(Problem) Once you have read the data below, set it all down again exactly.

(Collected data)

+===+

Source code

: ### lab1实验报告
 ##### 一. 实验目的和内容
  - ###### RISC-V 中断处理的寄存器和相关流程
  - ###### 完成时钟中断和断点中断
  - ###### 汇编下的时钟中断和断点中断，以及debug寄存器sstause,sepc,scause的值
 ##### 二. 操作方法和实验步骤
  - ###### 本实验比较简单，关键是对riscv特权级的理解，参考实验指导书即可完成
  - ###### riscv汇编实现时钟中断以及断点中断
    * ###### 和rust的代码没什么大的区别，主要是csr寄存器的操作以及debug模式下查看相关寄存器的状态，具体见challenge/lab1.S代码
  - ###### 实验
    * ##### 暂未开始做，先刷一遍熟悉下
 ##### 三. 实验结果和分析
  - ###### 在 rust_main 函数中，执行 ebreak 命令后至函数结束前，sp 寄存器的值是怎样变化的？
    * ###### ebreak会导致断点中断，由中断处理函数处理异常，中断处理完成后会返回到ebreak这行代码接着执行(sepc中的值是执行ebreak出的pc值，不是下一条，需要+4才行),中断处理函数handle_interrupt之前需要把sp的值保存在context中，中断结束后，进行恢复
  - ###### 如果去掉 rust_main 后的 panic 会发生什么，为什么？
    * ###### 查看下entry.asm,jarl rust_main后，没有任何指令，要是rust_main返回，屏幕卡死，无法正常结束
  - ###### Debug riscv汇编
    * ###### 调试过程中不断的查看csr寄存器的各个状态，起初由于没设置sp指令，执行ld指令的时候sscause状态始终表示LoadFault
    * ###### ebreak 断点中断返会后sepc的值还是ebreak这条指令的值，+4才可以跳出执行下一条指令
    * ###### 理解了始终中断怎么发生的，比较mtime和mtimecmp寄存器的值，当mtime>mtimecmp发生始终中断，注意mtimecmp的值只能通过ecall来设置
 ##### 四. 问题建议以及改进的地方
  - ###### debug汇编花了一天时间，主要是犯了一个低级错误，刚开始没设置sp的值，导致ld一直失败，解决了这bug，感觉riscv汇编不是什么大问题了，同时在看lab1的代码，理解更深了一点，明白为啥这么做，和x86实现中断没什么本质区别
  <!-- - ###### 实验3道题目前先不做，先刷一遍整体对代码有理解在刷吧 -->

+===+

(Reply to the exercise)
Source code

: ### lab1实验报告
 ##### 一. 实验目的和内容
  - ###### RISC-V 中断处理的寄存器和相关流程
  - ###### 完成时钟中断和断点中断
  - ###### 汇编下的时钟中断和断点中断，以及debug寄存器sstause,sepc,scause的值
 ##### 二. 操作方法和实验步骤
  - ###### 本实验比较简单，关键是对riscv特权级的理解，参考实验指导书即可完成
  - ###### riscv汇编实现时钟中断以及断点中断
    * ###### 和rust的代码没什么大的区别，主要是csr寄存器的操作以及debug模式下查看相关寄存器的状态，具体见challenge/lab1.S代码
  - ###### 实验
    * ##### 暂未开始做，先刷一遍熟悉下
 ##### 三. 实验结果和分析
  - ###### 在 rust_main 函数中，执行 ebreak 命令后至函数结束前，sp 寄存器的值是怎样变化的？
    * ###### ebreak会导致断点中断，由中断处理函数处理异常，中断处理完成后会返回到ebreak这行代码接着执行(sepc中的值是执行ebreak出的pc值，不是下一条，需要+4才行),中断处理函数handle_interrupt之前需要把sp的值保存在context中，中断结束后，进行恢复
  - ###### 如果去掉 rust_main 后的 panic 会发生什么，为什么？
    * ###### 查看下entry.asm,jarl rust_main后，没有任何指令，要是rust_main返回，屏幕卡死，无法正常结束
  - ###### Debug riscv汇编
    * ###### 调试过程中不断的查看csr寄存器的各个状态，起初由于没设置sp指令，执行ld指令的时候sscause状态始终表示LoadFault
    * ###### ebreak 断点中断返会后sepc的值还是ebreak这条指令的值，+4才可以跳出执行下一条指令
    * ###### 理解了始终中断怎么发生的，比较mtime和mtimecmp寄存器的值，当mtime>mtimecmp发生始终中断，注意mtimecmp的值只能通过ecall来设置
 ##### 四. 问题建议以及改进的地方
  - ###### debug汇编花了一天时间，主要是犯了一个低级错误，刚开始没设置sp的值，导致ld一直失败，解决了这bug，感觉riscv汇编不是什么大问题了，同时在看lab1的代码，理解更深了一点，明白为啥这么做，和x86实现中断没什么本质区别
  <!-- - ###### 实验3道题目前先不做，先刷一遍整体对代码有理解在刷吧 -->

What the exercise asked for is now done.